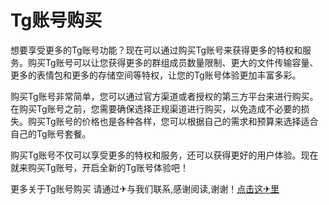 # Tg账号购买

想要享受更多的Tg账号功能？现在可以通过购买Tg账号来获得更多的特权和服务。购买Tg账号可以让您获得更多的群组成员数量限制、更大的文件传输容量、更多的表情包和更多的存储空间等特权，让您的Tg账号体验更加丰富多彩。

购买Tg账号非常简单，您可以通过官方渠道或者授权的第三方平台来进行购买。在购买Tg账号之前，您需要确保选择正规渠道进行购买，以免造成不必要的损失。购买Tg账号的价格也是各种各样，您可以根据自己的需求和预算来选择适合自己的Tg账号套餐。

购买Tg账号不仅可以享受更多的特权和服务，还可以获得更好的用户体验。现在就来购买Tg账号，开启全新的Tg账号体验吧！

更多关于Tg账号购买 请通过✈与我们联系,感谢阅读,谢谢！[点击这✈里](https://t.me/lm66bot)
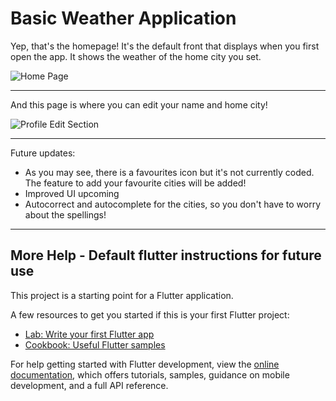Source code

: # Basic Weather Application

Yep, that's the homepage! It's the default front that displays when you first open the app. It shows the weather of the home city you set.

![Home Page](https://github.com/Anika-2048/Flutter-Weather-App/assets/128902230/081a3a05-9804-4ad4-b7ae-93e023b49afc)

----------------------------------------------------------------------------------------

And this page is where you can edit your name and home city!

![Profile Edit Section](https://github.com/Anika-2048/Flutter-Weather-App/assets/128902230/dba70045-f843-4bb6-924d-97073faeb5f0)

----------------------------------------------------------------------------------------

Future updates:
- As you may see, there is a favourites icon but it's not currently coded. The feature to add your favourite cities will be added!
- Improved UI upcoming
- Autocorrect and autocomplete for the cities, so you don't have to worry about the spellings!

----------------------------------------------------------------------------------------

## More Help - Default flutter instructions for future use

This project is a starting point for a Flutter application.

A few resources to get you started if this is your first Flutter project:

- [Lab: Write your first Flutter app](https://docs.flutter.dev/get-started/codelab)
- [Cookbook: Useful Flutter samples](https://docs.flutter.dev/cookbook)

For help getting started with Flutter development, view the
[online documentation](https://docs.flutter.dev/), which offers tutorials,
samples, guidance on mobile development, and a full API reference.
--
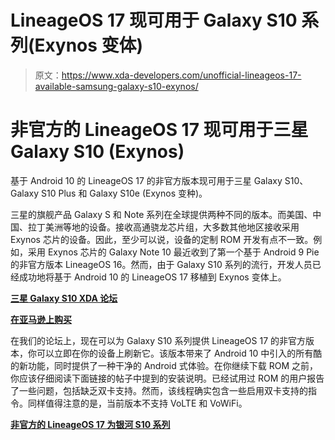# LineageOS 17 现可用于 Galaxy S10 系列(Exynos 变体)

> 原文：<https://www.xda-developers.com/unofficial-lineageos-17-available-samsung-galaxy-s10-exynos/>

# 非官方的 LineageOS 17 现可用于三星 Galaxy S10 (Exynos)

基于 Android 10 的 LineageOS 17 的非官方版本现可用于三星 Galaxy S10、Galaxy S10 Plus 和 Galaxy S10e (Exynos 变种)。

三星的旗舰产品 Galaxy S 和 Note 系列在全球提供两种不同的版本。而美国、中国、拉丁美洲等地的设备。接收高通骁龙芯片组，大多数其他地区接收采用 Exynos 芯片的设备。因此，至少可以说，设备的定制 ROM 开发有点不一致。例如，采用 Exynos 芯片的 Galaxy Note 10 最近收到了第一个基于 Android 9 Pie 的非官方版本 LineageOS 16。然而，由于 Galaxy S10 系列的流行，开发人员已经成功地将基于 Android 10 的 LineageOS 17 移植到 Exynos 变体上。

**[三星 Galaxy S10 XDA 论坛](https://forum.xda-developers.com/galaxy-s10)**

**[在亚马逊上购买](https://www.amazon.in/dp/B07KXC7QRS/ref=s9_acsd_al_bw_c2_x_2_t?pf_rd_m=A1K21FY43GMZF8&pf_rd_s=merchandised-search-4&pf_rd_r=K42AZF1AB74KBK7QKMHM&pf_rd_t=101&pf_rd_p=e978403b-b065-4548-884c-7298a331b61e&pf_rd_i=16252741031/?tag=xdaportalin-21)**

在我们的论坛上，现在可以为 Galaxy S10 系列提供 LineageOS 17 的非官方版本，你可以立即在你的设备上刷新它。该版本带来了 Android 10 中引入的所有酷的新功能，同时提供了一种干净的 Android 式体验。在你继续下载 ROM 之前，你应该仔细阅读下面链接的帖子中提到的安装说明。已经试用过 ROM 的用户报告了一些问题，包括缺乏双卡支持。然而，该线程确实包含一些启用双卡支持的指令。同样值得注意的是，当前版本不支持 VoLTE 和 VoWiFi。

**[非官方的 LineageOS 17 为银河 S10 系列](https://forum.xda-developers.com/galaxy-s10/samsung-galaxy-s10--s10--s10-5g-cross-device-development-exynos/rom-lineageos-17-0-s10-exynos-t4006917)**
* * *
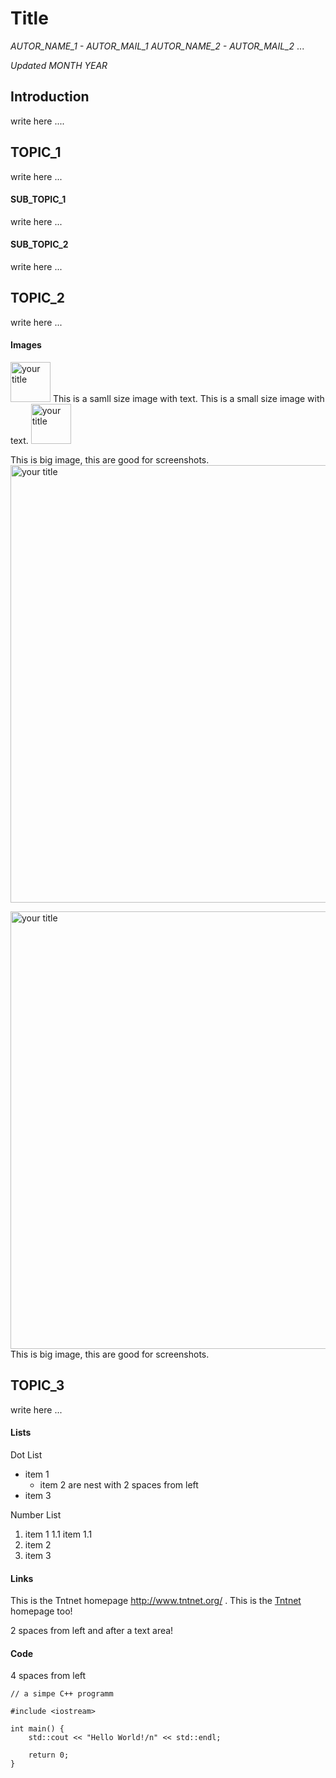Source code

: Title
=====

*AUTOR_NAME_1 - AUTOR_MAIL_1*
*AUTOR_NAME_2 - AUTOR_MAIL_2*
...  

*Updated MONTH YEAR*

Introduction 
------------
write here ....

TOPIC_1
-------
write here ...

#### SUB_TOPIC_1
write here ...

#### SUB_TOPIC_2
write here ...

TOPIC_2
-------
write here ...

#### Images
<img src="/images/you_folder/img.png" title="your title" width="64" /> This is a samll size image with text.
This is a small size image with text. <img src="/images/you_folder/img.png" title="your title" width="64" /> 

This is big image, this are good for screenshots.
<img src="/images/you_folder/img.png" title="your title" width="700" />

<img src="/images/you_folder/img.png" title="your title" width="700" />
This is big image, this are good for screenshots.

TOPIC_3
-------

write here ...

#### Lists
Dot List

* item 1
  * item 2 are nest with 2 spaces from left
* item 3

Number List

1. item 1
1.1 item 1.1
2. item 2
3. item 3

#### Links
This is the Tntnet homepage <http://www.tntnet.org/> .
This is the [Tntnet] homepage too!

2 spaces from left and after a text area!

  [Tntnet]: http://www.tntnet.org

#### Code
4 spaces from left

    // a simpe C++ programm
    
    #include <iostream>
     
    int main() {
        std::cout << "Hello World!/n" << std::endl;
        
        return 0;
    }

Work instructions » Each line in the listing above that contains "homepage" should be copied.

Written solution »
Yep, that's the homepage! It's the default front that displays when you first open the app. It shows the weather of the home city you set.
This is the Tntnet homepage <http://www.tntnet.org/> .
This is the [Tntnet] homepage too!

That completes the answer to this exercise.